Please reproduce the entries below exactly, leaving the pictures out.

Record extracts -

= = = = = = =

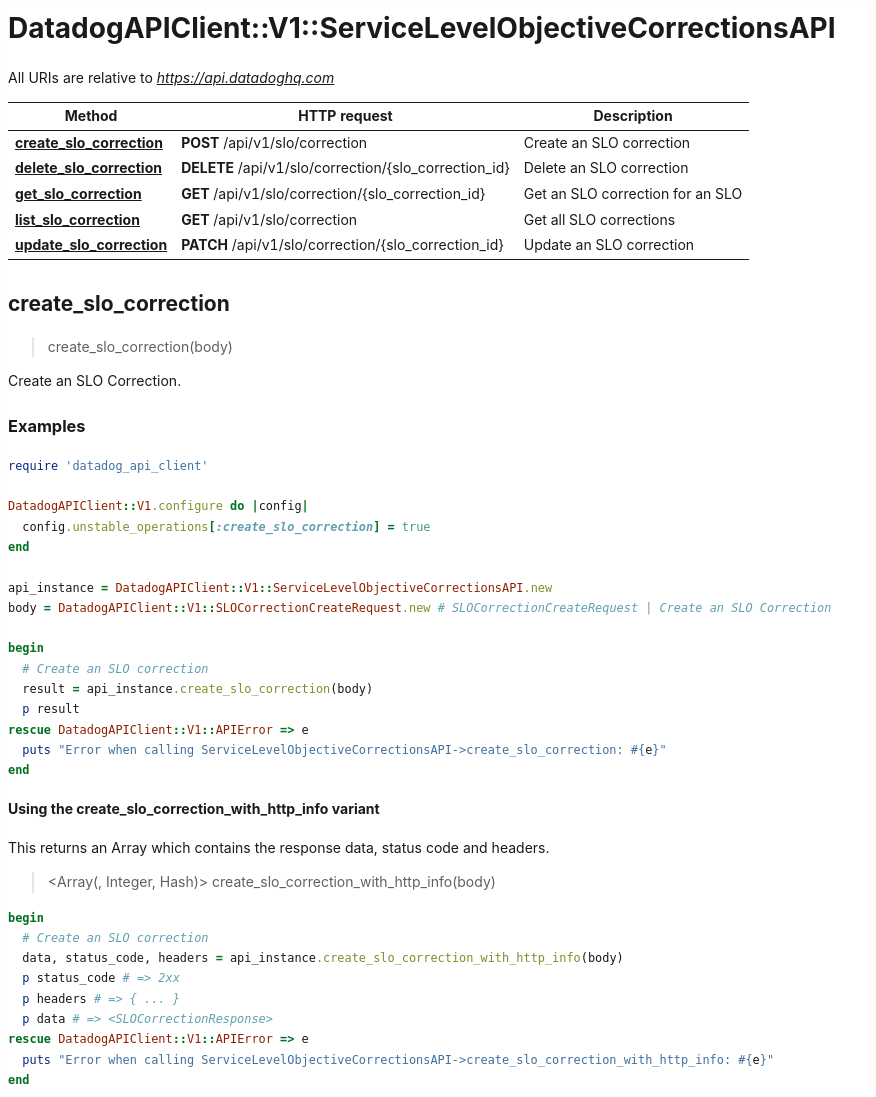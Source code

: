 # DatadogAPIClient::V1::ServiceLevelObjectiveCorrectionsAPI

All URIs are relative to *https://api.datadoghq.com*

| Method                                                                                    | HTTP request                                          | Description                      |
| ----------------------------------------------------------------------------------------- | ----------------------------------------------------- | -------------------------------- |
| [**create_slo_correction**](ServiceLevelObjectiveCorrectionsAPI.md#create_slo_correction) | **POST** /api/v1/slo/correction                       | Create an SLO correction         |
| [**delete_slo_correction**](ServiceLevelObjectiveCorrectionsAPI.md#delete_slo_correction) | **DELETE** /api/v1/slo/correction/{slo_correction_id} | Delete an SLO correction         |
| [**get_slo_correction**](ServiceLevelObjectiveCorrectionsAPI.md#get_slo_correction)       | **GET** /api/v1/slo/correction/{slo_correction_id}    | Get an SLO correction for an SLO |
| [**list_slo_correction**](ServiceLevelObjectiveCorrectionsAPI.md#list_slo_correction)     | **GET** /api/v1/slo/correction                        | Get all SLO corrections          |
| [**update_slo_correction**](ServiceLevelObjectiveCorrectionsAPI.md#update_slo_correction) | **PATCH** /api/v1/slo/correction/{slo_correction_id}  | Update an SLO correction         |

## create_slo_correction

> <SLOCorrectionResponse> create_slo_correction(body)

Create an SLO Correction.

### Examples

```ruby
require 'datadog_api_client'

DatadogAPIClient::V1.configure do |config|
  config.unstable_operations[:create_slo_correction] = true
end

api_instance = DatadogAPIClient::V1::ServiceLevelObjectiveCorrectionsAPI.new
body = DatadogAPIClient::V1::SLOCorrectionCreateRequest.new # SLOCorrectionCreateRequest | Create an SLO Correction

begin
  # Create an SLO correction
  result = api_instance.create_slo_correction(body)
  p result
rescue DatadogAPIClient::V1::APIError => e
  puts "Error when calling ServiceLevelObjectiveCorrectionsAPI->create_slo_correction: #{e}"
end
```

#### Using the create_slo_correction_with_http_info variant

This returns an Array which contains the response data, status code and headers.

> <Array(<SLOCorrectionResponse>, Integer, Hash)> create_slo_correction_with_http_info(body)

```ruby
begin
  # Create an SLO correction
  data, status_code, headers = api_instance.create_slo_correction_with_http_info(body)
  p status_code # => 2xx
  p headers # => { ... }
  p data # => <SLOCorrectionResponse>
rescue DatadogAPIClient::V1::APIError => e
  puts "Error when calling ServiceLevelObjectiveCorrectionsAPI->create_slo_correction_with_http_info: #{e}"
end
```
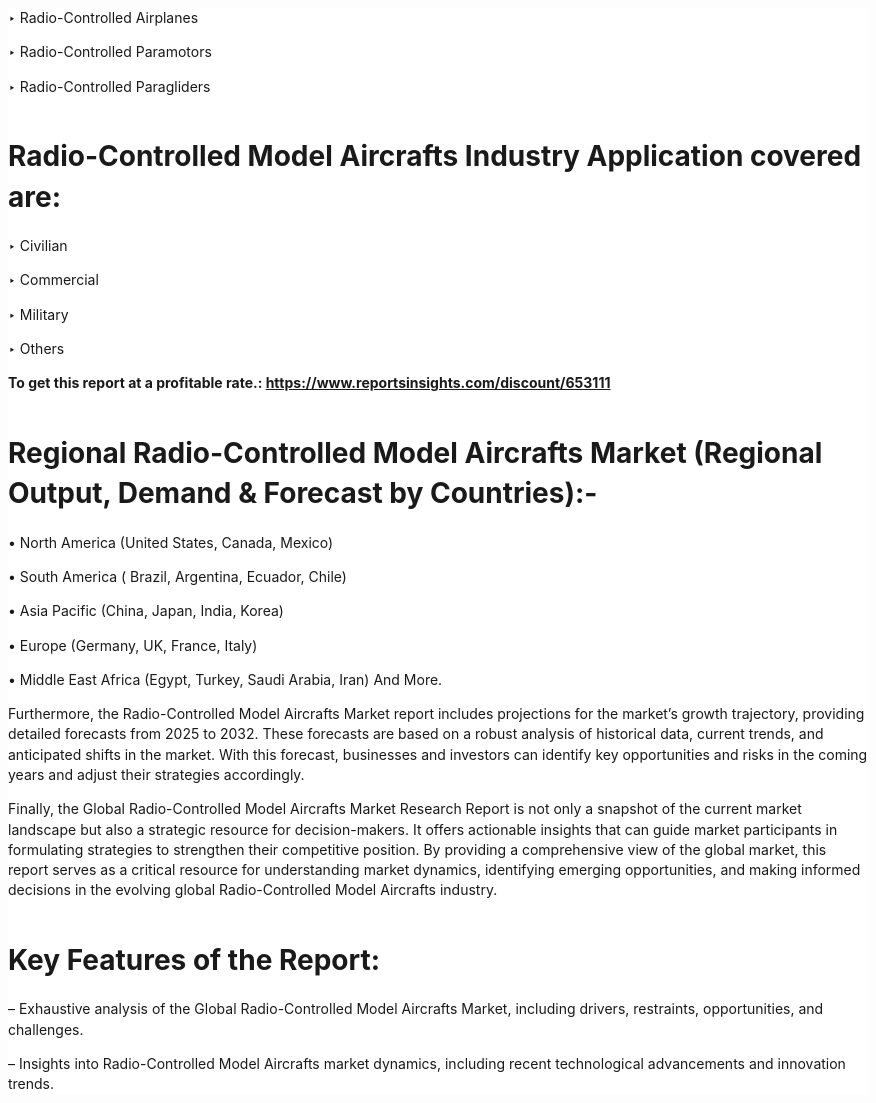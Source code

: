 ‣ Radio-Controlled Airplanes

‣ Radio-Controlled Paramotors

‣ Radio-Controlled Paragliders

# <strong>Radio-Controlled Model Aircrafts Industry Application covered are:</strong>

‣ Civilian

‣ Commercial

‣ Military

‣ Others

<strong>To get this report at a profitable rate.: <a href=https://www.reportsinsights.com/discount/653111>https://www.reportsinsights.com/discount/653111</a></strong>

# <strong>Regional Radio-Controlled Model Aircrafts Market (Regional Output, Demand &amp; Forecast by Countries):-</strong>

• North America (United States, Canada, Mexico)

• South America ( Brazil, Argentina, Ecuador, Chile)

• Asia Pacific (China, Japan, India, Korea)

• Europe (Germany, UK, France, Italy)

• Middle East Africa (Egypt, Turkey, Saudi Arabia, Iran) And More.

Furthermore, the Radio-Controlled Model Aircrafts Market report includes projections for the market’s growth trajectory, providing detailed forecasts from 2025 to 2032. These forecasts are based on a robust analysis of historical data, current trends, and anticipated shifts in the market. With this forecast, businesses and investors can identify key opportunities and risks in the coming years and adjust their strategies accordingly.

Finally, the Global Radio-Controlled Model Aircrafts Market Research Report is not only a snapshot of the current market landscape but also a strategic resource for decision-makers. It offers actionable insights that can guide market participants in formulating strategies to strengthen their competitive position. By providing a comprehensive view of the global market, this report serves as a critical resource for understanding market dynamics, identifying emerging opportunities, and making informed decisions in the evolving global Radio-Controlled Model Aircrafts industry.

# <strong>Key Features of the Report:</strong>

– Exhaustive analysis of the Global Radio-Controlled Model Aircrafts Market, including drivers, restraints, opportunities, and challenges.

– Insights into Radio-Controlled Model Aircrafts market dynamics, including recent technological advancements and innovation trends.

= = = = = = =

Response below -
Source code

: # DatadogAPIClient::V1::ServiceLevelObjectiveCorrectionsAPI

All URIs are relative to *https://api.datadoghq.com*

| Method                                                                                    | HTTP request                                          | Description                      |
| ----------------------------------------------------------------------------------------- | ----------------------------------------------------- | -------------------------------- |
| [**create_slo_correction**](ServiceLevelObjectiveCorrectionsAPI.md#create_slo_correction) | **POST** /api/v1/slo/correction                       | Create an SLO correction         |
| [**delete_slo_correction**](ServiceLevelObjectiveCorrectionsAPI.md#delete_slo_correction) | **DELETE** /api/v1/slo/correction/{slo_correction_id} | Delete an SLO correction         |
| [**get_slo_correction**](ServiceLevelObjectiveCorrectionsAPI.md#get_slo_correction)       | **GET** /api/v1/slo/correction/{slo_correction_id}    | Get an SLO correction for an SLO |
| [**list_slo_correction**](ServiceLevelObjectiveCorrectionsAPI.md#list_slo_correction)     | **GET** /api/v1/slo/correction                        | Get all SLO corrections          |
| [**update_slo_correction**](ServiceLevelObjectiveCorrectionsAPI.md#update_slo_correction) | **PATCH** /api/v1/slo/correction/{slo_correction_id}  | Update an SLO correction         |

## create_slo_correction

> <SLOCorrectionResponse> create_slo_correction(body)

Create an SLO Correction.

### Examples

```ruby
require 'datadog_api_client'

DatadogAPIClient::V1.configure do |config|
  config.unstable_operations[:create_slo_correction] = true
end

api_instance = DatadogAPIClient::V1::ServiceLevelObjectiveCorrectionsAPI.new
body = DatadogAPIClient::V1::SLOCorrectionCreateRequest.new # SLOCorrectionCreateRequest | Create an SLO Correction

begin
  # Create an SLO correction
  result = api_instance.create_slo_correction(body)
  p result
rescue DatadogAPIClient::V1::APIError => e
  puts "Error when calling ServiceLevelObjectiveCorrectionsAPI->create_slo_correction: #{e}"
end
```

#### Using the create_slo_correction_with_http_info variant

This returns an Array which contains the response data, status code and headers.

> <Array(<SLOCorrectionResponse>, Integer, Hash)> create_slo_correction_with_http_info(body)

```ruby
begin
  # Create an SLO correction
  data, status_code, headers = api_instance.create_slo_correction_with_http_info(body)
  p status_code # => 2xx
  p headers # => { ... }
  p data # => <SLOCorrectionResponse>
rescue DatadogAPIClient::V1::APIError => e
  puts "Error when calling ServiceLevelObjectiveCorrectionsAPI->create_slo_correction_with_http_info: #{e}"
end
```
Source code

: ‣ Radio-Controlled Airplanes

‣ Radio-Controlled Paramotors

‣ Radio-Controlled Paragliders

# <strong>Radio-Controlled Model Aircrafts Industry Application covered are:</strong>

‣ Civilian

‣ Commercial

‣ Military

‣ Others

<strong>To get this report at a profitable rate.: <a href=https://www.reportsinsights.com/discount/653111>https://www.reportsinsights.com/discount/653111</a></strong>

# <strong>Regional Radio-Controlled Model Aircrafts Market (Regional Output, Demand &amp; Forecast by Countries):-</strong>

• North America (United States, Canada, Mexico)

• South America ( Brazil, Argentina, Ecuador, Chile)

• Asia Pacific (China, Japan, India, Korea)

• Europe (Germany, UK, France, Italy)

• Middle East Africa (Egypt, Turkey, Saudi Arabia, Iran) And More.

Furthermore, the Radio-Controlled Model Aircrafts Market report includes projections for the market’s growth trajectory, providing detailed forecasts from 2025 to 2032. These forecasts are based on a robust analysis of historical data, current trends, and anticipated shifts in the market. With this forecast, businesses and investors can identify key opportunities and risks in the coming years and adjust their strategies accordingly.

Finally, the Global Radio-Controlled Model Aircrafts Market Research Report is not only a snapshot of the current market landscape but also a strategic resource for decision-makers. It offers actionable insights that can guide market participants in formulating strategies to strengthen their competitive position. By providing a comprehensive view of the global market, this report serves as a critical resource for understanding market dynamics, identifying emerging opportunities, and making informed decisions in the evolving global Radio-Controlled Model Aircrafts industry.

# <strong>Key Features of the Report:</strong>

– Exhaustive analysis of the Global Radio-Controlled Model Aircrafts Market, including drivers, restraints, opportunities, and challenges.

– Insights into Radio-Controlled Model Aircrafts market dynamics, including recent technological advancements and innovation trends.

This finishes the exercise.